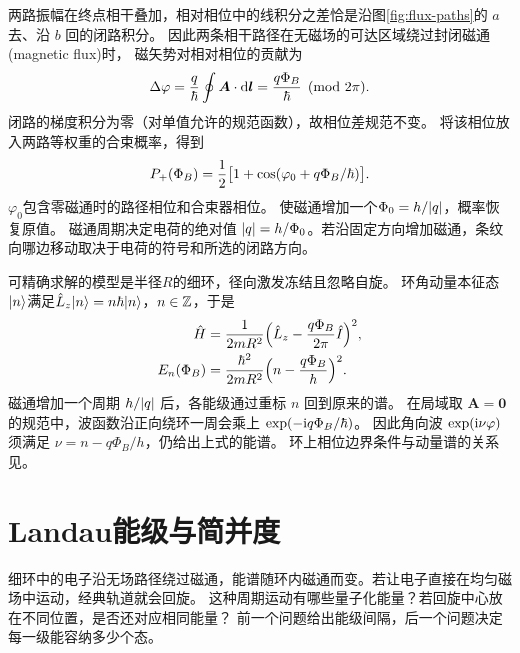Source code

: 两路振幅在终点相干叠加，相对相位中的线积分之差恰是沿图\ref{fig:flux-paths}的 $a$ 去、沿 $b$ 回的闭路积分。
因此两条相干路径在无磁场的可达区域绕过封闭磁通(magnetic flux)时，
磁矢势对相对相位的贡献为
\begin{equation}
    \Delta\varphi = \frac q\hbar\oint\bm A \cdot \mathop{}\!\mathrm{d}\bm l = \frac{q\Phi_B}{\hbar}
    \pmod{2\pi}.
\end{equation}
闭路的梯度积分为零（对单值允许的规范函数），故相位差规范不变。
将该相位放入两路等权重的合束概率，得到
\begin{equation}
    P_+(\Phi_B) = \frac12
        \bigl[1 + \cos(\varphi_0 + q\Phi_B/\hbar)\bigr].
\end{equation}
$\varphi_0$包含零磁通时的路径相位和合束器相位。
使磁通增加一个$\Phi_0 = h/\lvert q\rvert$，概率恢复原值。
磁通周期决定电荷的绝对值 $\lvert q\rvert = h/\Phi_0$。若沿固定方向增加磁通，条纹向哪边移动取决于电荷的符号和所选的闭路方向。

可精确求解的模型是半径$R$的细环，径向激发冻结且忽略自旋。
环角动量本征态$\lvert n\rangle$满足$\hat{L}_z\lvert n\rangle = n\hbar\lvert n\rangle$，$n \in \mathbb{Z}$，于是
\begin{subequations}
    \begin{align}
        \hat{H} &= \frac1{2mR^2}\Bigl(\hat{L}_z - \frac{q\Phi_B}{2\pi}\hat{I}\Bigr)^2,\\
        E_n(\Phi_B) &= \frac{\hbar^2}{2mR^2}\Bigl(n - \frac{q\Phi_B}{h}\Bigr)^2.
    \end{align}
\end{subequations}
磁通增加一个周期 $h/\lvert q\rvert$ 后，各能级通过重标 $n$ 回到原来的谱。
在局域取 $\bm A = \bm0$ 的规范中，波函数沿正向绕环一周会乘上 $\exp(-\mathrm{i} q\Phi_B/\hbar)$。
因此角向波 $\exp(\mathrm{i}\nu\varphi)$ 须满足 $\nu = n - q\Phi_B/h$，仍给出上式的能谱。
环上相位边界条件与动量谱的关系见。

\section{Landau能级与简并度}
\label{sec:landau}
细环中的电子沿无场路径绕过磁通，能谱随环内磁通而变。若让电子直接在均匀磁场中运动，经典轨道就会回旋。
这种周期运动有哪些量子化能量？若回旋中心放在不同位置，是否还对应相同能量？
前一个问题给出能级间隔，后一个问题决定每一级能容纳多少个态。

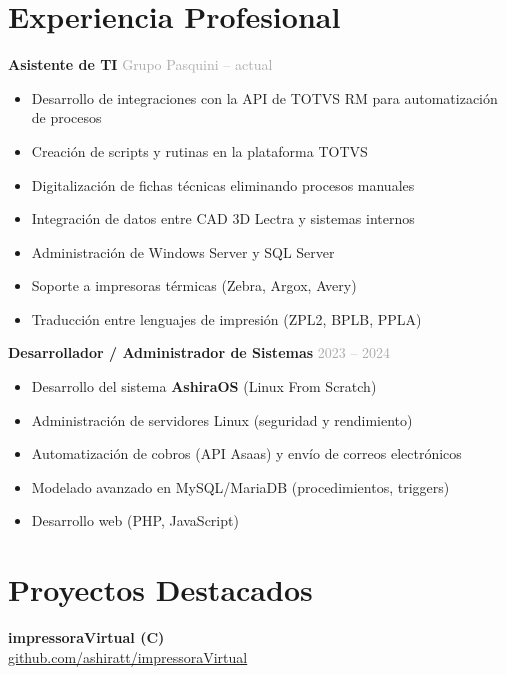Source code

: \documentclass[11pt,a4paper]{article}
\begin{document}
\section{Experiencia Profesional}

\textbf{Asistente de TI} \hfill {\small\textcolor{darkgray}{Grupo Pasquini -- actual}}

\begin{itemize}
    \item Desarrollo de integraciones con la API de TOTVS RM para automatización de procesos
    \item Creación de scripts y rutinas en la plataforma TOTVS
    \item Digitalización de fichas técnicas eliminando procesos manuales
    \item Integración de datos entre CAD 3D Lectra y sistemas internos
    \item Administración de Windows Server y SQL Server
    \item Soporte a impresoras térmicas (Zebra, Argox, Avery)
    \item Traducción entre lenguajes de impresión (ZPL2, BPLB, PPLA)
\end{itemize}

\vspace{4pt}

\textbf{Desarrollador / Administrador de Sistemas} \hfill {\small\textcolor{darkgray}{2023 -- 2024}}

\begin{itemize}
    \item Desarrollo del sistema \textbf{AshiraOS} (Linux From Scratch)
    \item Administración de servidores Linux (seguridad y rendimiento)
    \item Automatización de cobros (API Asaas) y envío de correos electrónicos
    \item Modelado avanzado en MySQL/MariaDB (procedimientos, triggers)
    \item Desarrollo web (PHP, JavaScript)
\end{itemize}

\section{Proyectos Destacados}

\textbf{impressoraVirtual (C)}\\
\href{https://github.com/ashiratt/impressoraVirtual}{github.com/ashiratt/impressoraVirtual}
\end{document}
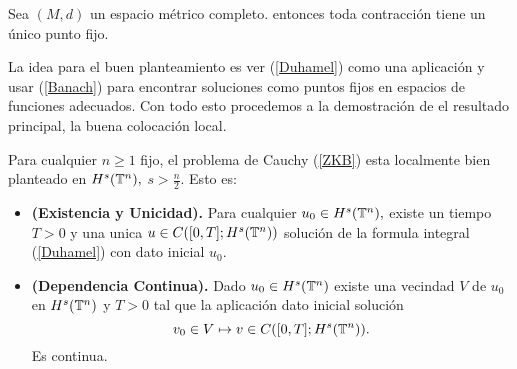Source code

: \begin{theorem}\label{Banach}
Sea $(M,d)$ un espacio métrico completo. entonces toda contracción tiene un único punto fijo.   
\end{theorem}
La idea para el buen planteamiento es ver (\ref{Duhamel}) como una aplicación y usar (\ref{Banach}) para encontrar soluciones como puntos fijos en espacios de funciones adecuados. Con todo esto procedemos a la demostración de el resultado principal, la buena colocación local.
\begin{theorem}
    Para cualquier $n\geq 1$ fijo, el problema de Cauchy (\ref{ZKB}) esta localmente bien planteado en $H^s(\mathbb{T}^n),$ $s>\frac{n}{2}.$ Esto es:
    \begin{itemize}
        \item \textbf{(Existencia y Unicidad).} Para cualquier $u_0\in H^s(\mathbb{T}^n),$ existe un tiempo $T>0$ y una unica $u\in C([0,T];H^s(\mathbb{T}^n))$ solución de la formula integral (\ref{Duhamel}) con dato inicial $u_0.$
        \item \textbf{(Dependencia Continua).} Dado $u_0\in H^s(\mathbb{T}^n)$ existe una vecindad $V$ de $u_0$ en $H^s(\mathbb{T}^n)$ y $T>0$ tal que la aplicación dato inicial solución 
        $$v_0\in V\mapsto v\in C([0,T];H^s(\mathbb{T}^n)). $$ 
        Es continua. 
    \end{itemize}
\end{theorem}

» The problem
Each line of the entries above that contains "lvert" must be copied into the answer.

» Worked solution
使磁通增加一个$\Phi_0 = h/\lvert q\rvert$，概率恢复原值。
磁通周期决定电荷的绝对值 $\lvert q\rvert = h/\Phi_0$。若沿固定方向增加磁通，条纹向哪边移动取决于电荷的符号和所选的闭路方向。
环角动量本征态$\lvert n\rangle$满足$\hat{L}_z\lvert n\rangle = n\hbar\lvert n\rangle$，$n \in \mathbb{Z}$，于是
磁通增加一个周期 $h/\lvert q\rvert$ 后，各能级通过重标 $n$ 回到原来的谱。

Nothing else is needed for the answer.